The pilot study, still ongoing, has randomized 21 patients. Despite the potential pitfalls mentioned earlier, randomization went smoothly. A successful aspect of this trial is that it provided the essential patient and device reliability data necessary to plan the second phase of the study. It also gave the surgeons experience with the newly designed device. Moreover, it suggested that implanting the device in an older and sicker population did not adversely affect perioperative mortality.

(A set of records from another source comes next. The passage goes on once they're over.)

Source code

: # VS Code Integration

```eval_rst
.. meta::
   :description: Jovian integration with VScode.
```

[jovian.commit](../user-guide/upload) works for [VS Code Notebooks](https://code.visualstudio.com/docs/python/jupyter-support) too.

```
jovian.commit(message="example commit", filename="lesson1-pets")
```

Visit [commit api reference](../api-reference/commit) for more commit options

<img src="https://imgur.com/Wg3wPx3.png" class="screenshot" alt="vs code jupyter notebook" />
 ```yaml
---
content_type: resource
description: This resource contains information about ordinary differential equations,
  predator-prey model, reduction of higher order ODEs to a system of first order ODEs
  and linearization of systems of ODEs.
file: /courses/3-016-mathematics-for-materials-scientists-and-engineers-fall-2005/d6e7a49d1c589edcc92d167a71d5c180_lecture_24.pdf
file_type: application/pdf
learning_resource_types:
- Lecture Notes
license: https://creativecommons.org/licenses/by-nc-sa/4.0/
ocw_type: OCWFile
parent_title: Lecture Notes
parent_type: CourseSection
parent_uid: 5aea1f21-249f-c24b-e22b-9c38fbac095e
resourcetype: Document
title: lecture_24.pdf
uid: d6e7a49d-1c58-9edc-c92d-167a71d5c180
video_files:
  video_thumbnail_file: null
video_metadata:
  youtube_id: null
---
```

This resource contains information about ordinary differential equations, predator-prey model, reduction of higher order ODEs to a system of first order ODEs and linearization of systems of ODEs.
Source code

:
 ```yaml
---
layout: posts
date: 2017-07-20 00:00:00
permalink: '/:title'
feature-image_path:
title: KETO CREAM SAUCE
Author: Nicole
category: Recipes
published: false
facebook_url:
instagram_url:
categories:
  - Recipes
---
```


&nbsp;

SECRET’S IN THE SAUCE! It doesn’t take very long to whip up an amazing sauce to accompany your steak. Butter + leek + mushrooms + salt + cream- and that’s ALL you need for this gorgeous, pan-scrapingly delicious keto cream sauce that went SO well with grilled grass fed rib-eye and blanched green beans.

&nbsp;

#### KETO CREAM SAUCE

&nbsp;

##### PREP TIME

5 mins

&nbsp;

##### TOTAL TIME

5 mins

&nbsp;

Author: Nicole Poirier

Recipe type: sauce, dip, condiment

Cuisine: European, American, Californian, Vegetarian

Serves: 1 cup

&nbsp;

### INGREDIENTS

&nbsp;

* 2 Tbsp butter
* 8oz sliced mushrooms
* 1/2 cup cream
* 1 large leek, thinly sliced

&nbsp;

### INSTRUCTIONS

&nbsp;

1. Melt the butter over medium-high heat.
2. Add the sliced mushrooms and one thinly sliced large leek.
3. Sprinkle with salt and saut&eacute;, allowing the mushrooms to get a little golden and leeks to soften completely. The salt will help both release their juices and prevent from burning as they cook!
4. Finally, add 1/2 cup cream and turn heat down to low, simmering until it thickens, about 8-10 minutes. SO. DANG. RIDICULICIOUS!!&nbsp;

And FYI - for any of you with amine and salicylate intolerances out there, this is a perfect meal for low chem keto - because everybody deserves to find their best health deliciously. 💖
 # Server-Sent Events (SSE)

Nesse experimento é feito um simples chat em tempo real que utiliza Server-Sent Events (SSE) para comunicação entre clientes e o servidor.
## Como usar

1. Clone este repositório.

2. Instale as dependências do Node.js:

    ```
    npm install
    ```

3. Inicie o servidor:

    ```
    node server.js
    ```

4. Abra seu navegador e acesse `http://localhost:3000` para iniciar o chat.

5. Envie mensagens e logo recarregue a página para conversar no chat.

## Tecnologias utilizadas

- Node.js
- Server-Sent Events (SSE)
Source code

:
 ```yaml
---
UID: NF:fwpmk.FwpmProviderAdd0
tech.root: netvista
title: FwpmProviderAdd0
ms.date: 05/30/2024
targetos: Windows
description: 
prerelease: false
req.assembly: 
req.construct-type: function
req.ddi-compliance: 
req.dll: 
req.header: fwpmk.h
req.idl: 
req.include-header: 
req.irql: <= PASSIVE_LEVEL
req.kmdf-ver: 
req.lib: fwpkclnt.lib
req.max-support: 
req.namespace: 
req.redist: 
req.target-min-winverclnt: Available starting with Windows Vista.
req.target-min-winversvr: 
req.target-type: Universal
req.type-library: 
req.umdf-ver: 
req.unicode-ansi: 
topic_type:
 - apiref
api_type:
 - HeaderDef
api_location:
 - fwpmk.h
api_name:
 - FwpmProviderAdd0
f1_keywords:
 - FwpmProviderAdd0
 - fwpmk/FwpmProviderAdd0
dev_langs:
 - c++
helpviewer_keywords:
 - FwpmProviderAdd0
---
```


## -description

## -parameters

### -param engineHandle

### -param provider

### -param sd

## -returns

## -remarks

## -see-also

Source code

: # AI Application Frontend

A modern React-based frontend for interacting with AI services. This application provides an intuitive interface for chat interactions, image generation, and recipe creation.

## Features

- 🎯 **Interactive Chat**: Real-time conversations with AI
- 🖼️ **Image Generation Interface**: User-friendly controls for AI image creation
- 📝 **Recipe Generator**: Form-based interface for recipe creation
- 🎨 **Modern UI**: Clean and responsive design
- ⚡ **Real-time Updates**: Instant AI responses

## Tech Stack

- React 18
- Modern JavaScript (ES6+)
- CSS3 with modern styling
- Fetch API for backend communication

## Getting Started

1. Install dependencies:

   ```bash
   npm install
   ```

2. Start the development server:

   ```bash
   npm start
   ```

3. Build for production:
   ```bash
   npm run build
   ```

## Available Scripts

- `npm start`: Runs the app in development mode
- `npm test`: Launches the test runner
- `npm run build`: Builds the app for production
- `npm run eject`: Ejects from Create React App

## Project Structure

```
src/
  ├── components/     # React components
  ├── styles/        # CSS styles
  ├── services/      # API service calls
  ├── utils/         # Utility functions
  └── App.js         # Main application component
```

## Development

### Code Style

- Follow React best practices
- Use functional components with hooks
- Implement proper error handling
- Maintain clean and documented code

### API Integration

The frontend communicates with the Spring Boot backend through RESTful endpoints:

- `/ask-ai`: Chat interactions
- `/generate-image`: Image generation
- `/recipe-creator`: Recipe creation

An important design issue in the pilot study was whether the device was to be compared with standard community heart failure care or optimal medical management. The former, as already suggested, would give results that were more generalizable, whereas the latter would provide a more stringent test for the device. It was the consensus of the investigators that the extraordinary nature of the risks and life-style implications of living with an LVAD merited a more rigorous test and that therefore a comparison with optimal medical management would be more appropriate. Moreover, because surgical experience with these devices has been limited to a highly specialized group of cardiac surgeons, medical therapy should also be administered by comparable experts in heart failure therapy. Because there are no explicit guidelines for optimal medical management of patients with end-stage heart failure, part of the pilot mission was to develop standards for both the medical treatment and the surgical treatment of these patients.

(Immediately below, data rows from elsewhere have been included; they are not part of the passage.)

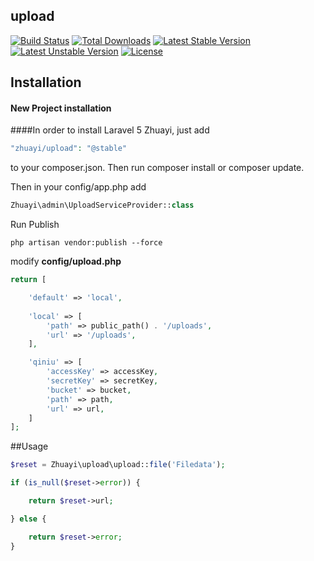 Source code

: ## upload

[![Build Status](https://travis-ci.org/zhuayi/upload.svg)](https://travis-ci.org/zhuayi/upload)
[![Total Downloads](https://poser.pugx.org/zhuayi/upload/d/total.svg)](https://packagist.org/packages/zhuayi/upload)
[![Latest Stable Version](https://poser.pugx.org/zhuayi/upload/v/stable.svg)](https://packagist.org/packages/zhuayi/upload)
[![Latest Unstable Version](https://poser.pugx.org/zhuayi/upload/v/unstable.svg)](https://packagist.org/packages/zhuayi/upload)
[![License](https://poser.pugx.org/zhuayi/upload/license.svg)](https://packagist.org/packages/zhuayi/upload)


## Installation

#### New Project installation

####In order to install Laravel 5 Zhuayi, just add

```php
"zhuayi/upload": "@stable"
```
to your composer.json. Then run composer install or composer update.

Then in your config/app.php add

```php
Zhuayi\admin\UploadServiceProvider::class
```

Run Publish
```shell
php artisan vendor:publish --force
```

modify **config/upload.php**   

```php
return [

    'default' => 'local',
    
    'local' => [
        'path' => public_path() . '/uploads',
        'url' => '/uploads',
    ],

    'qiniu' => [
        'accessKey' => accessKey,
        'secretKey' => secretKey,
        'bucket' => bucket,
        'path' => path,
        'url' => url,
    ]
];
```


##Usage

```php
$reset = Zhuayi\upload\upload::file('Filedata');

if (is_null($reset->error)) {

    return $reset->url;

} else {

    return $reset->error;
}
``` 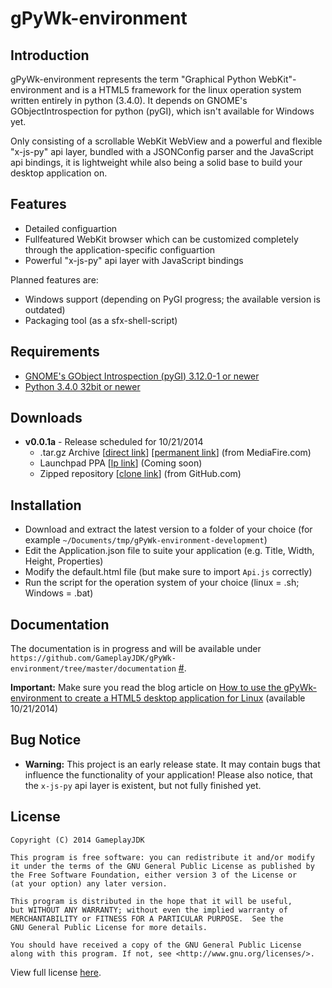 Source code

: # gPyWk-environment

## Introduction

gPyWk-environment represents the term "Graphical Python WebKit"-environment and is a HTML5 framework for the linux operation system written entirely in python (3.4.0). It depends on GNOME's GObjectIntrospection for python (pyGI), which isn't available for Windows yet.

Only consisting of a scrollable WebKit WebView and a powerful and flexible "x-js-py" api layer, bundled with a JSONConfig parser and the JavaScript api bindings, it is lightweight while also being a solid base to build your desktop application on.

## Features

* Detailed configuartion
* Fullfeatured WebKit browser which can be customized completely through the application-specific configuartion
* Powerful "x-js-py" api layer with JavaScript bindings

Planned features are:

* Windows support (depending on PyGI progress; the available version is outdated)
* Packaging tool (as a sfx-shell-script)

## Requirements

* [GNOME's GObject Introspection (pyGI) 3.12.0-1 or newer](https://wiki.gnome.org/Projects/PyGObject/)
* [Python 3.4.0 32bit or newer](https://www.python.org/download/releases/3.4.0/)

## Downloads

* **v0.0.1a** - Release scheduled for 10/21/2014
  * .tar.gz Archive [[direct link](http://download950.mediafire.com/g9y5kf2y4uig/5svho5zn8b1md97/gPyWk-environment-v0.0.1a.tar.gz)] [[permanent link](http://www.mediafire.com/download/5svho5zn8b1md97/gPyWk-environment-v0.0.1a.tar.gz)] (from MediaFire.com)
  * Launchpad PPA [[lp link](../..)] (Coming soon)
  * Zipped repository [[clone link](https://github.com/GameplayJDK/gPyWk-environment/archive/master.zip)] (from GitHub.com)

## Installation

* Download and extract the latest version to a folder of your choice (for example `~/Documents/tmp/gPyWk-environment-development`)
* Edit the Application.json file to suite your application (e.g. Title, Width, Height, Properties)
* Modify the default.html file (but make sure to import `Api.js` correctly)
* Run the script for the operation system of your choice (linux = .sh; Windows = .bat)

## Documentation

The documentation is in progress and will be available under `https://github.com/GameplayJDK/gPyWk-environment/tree/master/documentation` [#](https://github.com/GameplayJDK/gPyWk-environment/tree/master/documentation).

**Important:** Make sure you read the blog article on [How to use the gPyWk-environment to create a HTML5 desktop application for Linux](http://gameplayjdk.wordpress.com/2014/10/21/how-to-use-gpywk-environment-to-create-a-html5-desktop-application-for-linux-21-10-2014/) (available 10/21/2014)

## Bug Notice

* **Warning:** This project is an early release state. It may contain bugs that influence the functionality of your application! Please also notice, that the `x-js-py` api layer is existent, but not fully finished yet.

## License

```
Copyright (C) 2014 GameplayJDK

This program is free software: you can redistribute it and/or modify
it under the terms of the GNU General Public License as published by
the Free Software Foundation, either version 3 of the License or
(at your option) any later version.

This program is distributed in the hope that it will be useful,
but WITHOUT ANY WARRANTY; without even the implied warranty of
MERCHANTABILITY or FITNESS FOR A PARTICULAR PURPOSE.  See the
GNU General Public License for more details.

You should have received a copy of the GNU General Public License
along with this program. If not, see <http://www.gnu.org/licenses/>.
```
View full license [here](http://www.gnu.org/license/gpl.txt).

As previously noted, survival analysis for controlled surgical trials often must deal with crossing survival curves, and early LVAD data supported this notion for the REMATCH trial. To address this, our initial approach was not to compare entire survival curves (eg, using log-rank testing), but rather to measure relative benefits at a point when a consistent difference between treatment strategies could be discerned. Thus, our null hypothesis was that the LVAD conferred no benefit at the 2-year end point, not that survival functions were equivalent. Our alternative hypothesis was that the LVAD conferred a clinically important benefit at 2 years (33% reduction in mortality), despite crossing hazards and survival functions, not that the treatments had proportional hazards. Because 2-year survival is essentially binary, the analytical test chosen for primary analysis was the Fisher exact test. The disadvantage of this type of analysis is that it turns a blind eye toward survival benefits that might appear before or after the 2-year mark. It avoids, however, the risk of drawing a conclusion based on a transient advantage in the medical therapy arm. Since we formulated this initial analytical plan, experience with LVAD implantation and management has evolved, and perioperative mortality rates have fallen, both for the patients in the pilot study and "bridged" patients in general. Our concerns about late crossing survival curves have paralleled this trend, and we therefore revised our analytical plan for phase II (REMATCH) accordingly.

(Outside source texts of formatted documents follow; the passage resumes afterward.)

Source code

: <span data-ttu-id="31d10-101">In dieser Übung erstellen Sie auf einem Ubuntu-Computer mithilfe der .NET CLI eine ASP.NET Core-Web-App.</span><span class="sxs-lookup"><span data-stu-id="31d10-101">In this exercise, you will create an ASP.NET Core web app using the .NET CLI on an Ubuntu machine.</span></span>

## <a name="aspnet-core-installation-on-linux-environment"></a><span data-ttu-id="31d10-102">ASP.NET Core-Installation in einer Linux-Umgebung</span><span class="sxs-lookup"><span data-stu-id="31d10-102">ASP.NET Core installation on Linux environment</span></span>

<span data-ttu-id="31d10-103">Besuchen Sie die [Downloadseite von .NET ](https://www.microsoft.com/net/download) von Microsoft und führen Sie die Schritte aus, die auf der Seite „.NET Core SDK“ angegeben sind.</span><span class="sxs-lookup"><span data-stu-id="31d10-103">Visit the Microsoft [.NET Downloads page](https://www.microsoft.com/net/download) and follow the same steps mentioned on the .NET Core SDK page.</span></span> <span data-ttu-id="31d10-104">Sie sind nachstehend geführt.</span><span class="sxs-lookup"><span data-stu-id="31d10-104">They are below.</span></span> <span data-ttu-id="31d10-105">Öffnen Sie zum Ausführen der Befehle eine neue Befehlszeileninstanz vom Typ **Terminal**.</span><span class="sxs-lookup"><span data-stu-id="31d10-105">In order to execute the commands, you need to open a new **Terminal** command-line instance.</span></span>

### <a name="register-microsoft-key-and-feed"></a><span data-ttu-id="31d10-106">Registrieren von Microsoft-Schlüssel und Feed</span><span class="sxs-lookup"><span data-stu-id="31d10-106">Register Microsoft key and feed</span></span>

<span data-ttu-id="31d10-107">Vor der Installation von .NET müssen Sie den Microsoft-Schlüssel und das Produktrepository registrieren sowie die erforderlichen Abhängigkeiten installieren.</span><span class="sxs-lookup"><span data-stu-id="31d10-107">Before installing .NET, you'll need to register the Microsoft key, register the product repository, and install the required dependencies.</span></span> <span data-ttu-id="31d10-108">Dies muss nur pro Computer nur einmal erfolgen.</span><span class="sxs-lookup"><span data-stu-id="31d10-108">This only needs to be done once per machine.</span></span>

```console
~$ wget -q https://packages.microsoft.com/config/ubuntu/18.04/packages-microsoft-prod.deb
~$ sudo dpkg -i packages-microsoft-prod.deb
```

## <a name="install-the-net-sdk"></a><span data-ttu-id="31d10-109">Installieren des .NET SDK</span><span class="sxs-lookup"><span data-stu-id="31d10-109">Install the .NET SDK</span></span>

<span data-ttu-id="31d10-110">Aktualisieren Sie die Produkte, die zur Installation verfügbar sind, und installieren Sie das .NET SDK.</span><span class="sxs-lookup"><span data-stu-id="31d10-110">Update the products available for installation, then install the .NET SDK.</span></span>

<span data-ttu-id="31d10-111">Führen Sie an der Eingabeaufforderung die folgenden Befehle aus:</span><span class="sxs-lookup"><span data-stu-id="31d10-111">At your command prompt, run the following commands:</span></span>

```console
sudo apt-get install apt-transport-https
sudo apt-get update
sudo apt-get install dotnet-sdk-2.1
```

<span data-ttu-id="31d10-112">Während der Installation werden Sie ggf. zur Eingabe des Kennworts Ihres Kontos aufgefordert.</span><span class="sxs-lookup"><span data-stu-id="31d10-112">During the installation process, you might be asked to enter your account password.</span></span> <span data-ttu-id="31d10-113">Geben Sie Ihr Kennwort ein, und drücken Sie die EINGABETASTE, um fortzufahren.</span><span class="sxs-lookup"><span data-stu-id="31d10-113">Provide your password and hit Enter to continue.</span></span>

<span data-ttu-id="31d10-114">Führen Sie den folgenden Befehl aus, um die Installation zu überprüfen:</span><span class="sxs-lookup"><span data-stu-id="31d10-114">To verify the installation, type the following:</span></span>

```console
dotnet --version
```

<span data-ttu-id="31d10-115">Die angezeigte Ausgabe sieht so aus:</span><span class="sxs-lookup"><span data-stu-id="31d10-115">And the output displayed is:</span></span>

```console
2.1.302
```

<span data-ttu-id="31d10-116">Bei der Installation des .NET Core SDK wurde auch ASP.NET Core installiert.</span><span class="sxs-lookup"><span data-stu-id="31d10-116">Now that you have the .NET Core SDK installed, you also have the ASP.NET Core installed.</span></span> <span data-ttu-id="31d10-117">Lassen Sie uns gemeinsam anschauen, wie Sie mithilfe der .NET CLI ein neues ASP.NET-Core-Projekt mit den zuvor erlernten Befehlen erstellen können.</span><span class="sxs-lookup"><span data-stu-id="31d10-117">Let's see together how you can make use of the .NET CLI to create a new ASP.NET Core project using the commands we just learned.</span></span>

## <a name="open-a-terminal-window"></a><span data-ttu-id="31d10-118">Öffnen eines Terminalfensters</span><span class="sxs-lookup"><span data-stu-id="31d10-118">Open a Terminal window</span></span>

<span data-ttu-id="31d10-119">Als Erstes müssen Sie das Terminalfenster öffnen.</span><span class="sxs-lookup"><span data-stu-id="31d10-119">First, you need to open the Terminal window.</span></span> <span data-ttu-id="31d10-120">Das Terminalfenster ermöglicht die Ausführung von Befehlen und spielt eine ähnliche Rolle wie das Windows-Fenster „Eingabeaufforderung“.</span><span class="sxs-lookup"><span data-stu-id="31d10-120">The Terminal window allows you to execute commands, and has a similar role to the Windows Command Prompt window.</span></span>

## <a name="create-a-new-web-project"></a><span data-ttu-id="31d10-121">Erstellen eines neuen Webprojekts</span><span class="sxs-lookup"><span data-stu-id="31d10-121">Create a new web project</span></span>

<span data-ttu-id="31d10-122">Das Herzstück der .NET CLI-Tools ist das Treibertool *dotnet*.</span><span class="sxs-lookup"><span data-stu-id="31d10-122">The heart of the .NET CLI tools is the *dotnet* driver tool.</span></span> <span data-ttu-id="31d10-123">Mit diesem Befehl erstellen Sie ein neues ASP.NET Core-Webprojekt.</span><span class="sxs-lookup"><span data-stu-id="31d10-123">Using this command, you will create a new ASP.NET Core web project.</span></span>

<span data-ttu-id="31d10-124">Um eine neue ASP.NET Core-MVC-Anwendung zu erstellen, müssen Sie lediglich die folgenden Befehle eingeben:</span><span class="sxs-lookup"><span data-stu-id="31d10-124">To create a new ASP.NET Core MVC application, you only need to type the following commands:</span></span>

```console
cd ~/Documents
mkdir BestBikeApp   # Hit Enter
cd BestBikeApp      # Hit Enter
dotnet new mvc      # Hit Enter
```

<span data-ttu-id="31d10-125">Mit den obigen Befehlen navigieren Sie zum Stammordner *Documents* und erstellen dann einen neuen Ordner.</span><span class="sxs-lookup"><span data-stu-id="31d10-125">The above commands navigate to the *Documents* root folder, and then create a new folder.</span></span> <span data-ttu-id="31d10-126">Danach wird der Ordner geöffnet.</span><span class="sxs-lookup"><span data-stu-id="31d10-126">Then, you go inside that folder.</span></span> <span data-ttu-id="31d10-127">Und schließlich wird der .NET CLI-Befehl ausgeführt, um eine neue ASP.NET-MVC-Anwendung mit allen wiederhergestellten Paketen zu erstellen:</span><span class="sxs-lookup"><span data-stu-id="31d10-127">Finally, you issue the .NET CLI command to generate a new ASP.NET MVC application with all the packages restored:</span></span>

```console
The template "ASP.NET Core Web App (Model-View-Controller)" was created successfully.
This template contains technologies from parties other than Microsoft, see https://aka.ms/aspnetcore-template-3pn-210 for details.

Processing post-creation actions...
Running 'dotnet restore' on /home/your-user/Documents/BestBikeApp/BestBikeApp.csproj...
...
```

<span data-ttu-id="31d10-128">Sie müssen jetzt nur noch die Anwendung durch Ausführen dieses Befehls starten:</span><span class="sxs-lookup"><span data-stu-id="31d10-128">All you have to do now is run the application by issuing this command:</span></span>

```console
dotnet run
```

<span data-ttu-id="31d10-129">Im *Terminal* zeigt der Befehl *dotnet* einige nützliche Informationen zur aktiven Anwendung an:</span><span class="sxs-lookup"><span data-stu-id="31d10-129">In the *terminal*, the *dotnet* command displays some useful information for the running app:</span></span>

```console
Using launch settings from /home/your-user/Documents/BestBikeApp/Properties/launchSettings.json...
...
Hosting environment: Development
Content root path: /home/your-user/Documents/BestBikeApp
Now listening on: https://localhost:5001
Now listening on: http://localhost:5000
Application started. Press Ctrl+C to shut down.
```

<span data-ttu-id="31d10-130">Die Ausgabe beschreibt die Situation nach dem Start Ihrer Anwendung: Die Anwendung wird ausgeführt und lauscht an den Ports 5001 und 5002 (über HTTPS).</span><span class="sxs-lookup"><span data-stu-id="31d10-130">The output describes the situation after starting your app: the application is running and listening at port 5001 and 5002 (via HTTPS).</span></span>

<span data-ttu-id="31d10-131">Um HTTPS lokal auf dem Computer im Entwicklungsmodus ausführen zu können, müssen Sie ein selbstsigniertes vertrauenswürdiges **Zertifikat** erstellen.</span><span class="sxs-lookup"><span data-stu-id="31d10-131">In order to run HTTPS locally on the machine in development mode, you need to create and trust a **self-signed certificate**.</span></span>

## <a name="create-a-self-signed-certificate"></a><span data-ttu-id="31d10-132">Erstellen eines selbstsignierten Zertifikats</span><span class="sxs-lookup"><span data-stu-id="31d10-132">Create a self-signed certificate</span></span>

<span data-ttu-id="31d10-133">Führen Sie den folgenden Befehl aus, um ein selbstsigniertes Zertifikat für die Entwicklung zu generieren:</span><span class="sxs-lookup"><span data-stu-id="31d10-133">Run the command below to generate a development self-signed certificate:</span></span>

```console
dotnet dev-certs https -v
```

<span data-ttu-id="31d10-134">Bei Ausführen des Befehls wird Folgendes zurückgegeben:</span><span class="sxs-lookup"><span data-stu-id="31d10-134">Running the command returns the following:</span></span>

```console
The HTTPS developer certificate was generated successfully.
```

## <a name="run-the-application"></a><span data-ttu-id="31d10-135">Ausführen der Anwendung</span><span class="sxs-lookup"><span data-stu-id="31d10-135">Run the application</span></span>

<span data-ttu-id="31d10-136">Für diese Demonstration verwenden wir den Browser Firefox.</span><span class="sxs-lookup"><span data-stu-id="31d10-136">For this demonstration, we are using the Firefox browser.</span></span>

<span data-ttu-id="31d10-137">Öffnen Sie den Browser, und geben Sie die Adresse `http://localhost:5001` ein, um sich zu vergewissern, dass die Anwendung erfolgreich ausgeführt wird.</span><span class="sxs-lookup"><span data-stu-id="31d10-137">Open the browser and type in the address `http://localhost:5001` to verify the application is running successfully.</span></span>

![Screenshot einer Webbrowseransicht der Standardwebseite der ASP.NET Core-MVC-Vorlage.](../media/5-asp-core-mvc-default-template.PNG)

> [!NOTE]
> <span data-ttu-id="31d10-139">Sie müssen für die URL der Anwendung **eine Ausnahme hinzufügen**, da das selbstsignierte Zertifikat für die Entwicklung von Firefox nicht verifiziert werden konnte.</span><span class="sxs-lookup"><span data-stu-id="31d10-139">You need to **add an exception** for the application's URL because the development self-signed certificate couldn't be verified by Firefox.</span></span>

Phase II: the randomized controlled trial
Objectives
The overall purpose of the REMATCH trial is to evaluate the efficacy, safety, and cost-effectiveness of "wearable" LVADs versus optimal medical therapy in the treatment of end-stage heart failure. The primary objective of the trial is to determine the effect of the LVAD on mortality from all causes. The trial has a broad range of secondary objectives, including analyzing cardiovascular-related mortality and worsening of heart failure, as measured by the use of hospitalization. Other secondary objectives include the assessment of functional status, health-related quality of life, and preferences of patients for the outcomes they experience, which then can be used to calculate their quality-adjusted survival. Contrary to the past, when economic analyses were often afterthoughts, a cost-effectiveness analysis has been explicitly incorporated in the design of this trial. Because the trial results will be submitted to the FDA for approval of the VE LVAD for this indication, safety is an important end point. This trial will compare the incidence of adverse events, including infections, thromboembolism, end-organ dysfunction, arrhythmias, and myocardial infarction, in both groups as well as document the incidence of device-related morbidity, including malfunctions, thrombosis, bleeding, and development of right heart failure (requiring a right ventricular assist device or inotropic therapy) in LVAD recipients.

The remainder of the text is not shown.